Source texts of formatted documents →
=== Begin Enclosure ===

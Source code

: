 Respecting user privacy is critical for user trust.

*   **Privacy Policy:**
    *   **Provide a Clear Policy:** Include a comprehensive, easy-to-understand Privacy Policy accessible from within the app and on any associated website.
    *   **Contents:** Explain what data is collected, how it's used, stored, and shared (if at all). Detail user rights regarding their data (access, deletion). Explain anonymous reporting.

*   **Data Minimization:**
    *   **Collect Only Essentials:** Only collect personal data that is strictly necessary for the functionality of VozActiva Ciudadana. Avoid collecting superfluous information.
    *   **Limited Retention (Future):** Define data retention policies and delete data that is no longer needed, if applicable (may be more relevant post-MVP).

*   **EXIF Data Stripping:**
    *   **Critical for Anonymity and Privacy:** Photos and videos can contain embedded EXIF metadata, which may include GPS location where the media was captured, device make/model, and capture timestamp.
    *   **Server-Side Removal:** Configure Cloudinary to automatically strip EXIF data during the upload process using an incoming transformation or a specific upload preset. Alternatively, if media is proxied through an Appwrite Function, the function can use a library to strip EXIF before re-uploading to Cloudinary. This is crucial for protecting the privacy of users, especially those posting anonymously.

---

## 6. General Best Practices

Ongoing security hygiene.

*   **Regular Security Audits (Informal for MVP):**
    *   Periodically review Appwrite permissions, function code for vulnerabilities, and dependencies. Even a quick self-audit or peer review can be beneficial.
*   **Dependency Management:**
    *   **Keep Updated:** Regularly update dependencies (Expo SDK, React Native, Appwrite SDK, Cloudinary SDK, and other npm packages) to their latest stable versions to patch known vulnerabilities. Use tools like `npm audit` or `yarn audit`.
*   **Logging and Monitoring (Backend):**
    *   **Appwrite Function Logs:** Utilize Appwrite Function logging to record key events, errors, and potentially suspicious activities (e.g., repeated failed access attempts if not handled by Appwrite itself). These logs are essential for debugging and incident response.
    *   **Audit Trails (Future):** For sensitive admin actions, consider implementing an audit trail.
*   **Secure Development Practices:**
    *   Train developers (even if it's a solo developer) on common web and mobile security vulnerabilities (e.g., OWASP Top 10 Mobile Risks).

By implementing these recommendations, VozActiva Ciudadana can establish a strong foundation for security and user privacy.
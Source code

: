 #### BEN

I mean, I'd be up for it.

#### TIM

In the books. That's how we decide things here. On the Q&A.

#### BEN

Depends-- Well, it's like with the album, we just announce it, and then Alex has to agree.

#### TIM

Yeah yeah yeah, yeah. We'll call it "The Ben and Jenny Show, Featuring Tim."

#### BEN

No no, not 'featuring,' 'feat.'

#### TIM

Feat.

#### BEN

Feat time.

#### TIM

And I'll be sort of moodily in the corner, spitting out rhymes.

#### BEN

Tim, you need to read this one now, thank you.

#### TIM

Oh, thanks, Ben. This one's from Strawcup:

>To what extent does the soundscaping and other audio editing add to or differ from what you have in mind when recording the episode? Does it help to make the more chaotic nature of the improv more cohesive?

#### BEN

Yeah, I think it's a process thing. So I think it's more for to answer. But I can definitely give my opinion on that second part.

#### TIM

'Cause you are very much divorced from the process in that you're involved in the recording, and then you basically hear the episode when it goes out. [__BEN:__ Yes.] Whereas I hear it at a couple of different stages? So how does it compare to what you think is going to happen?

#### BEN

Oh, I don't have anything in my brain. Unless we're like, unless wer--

=== End Enclosure ===

THE TASK →
Please return only the lines above, starting at the line that has "those posting anonymously." and ending at the line that has "Ongoing security hygiene.", keeping both and leaving each one unchanged.

TASK RESPONSE →
    *   **Server-Side Removal:** Configure Cloudinary to automatically strip EXIF data during the upload process using an incoming transformation or a specific upload preset. Alternatively, if media is proxied through an Appwrite Function, the function can use a library to strip EXIF before re-uploading to Cloudinary. This is crucial for protecting the privacy of users, especially those posting anonymously.

---

## 6. General Best Practices

Ongoing security hygiene.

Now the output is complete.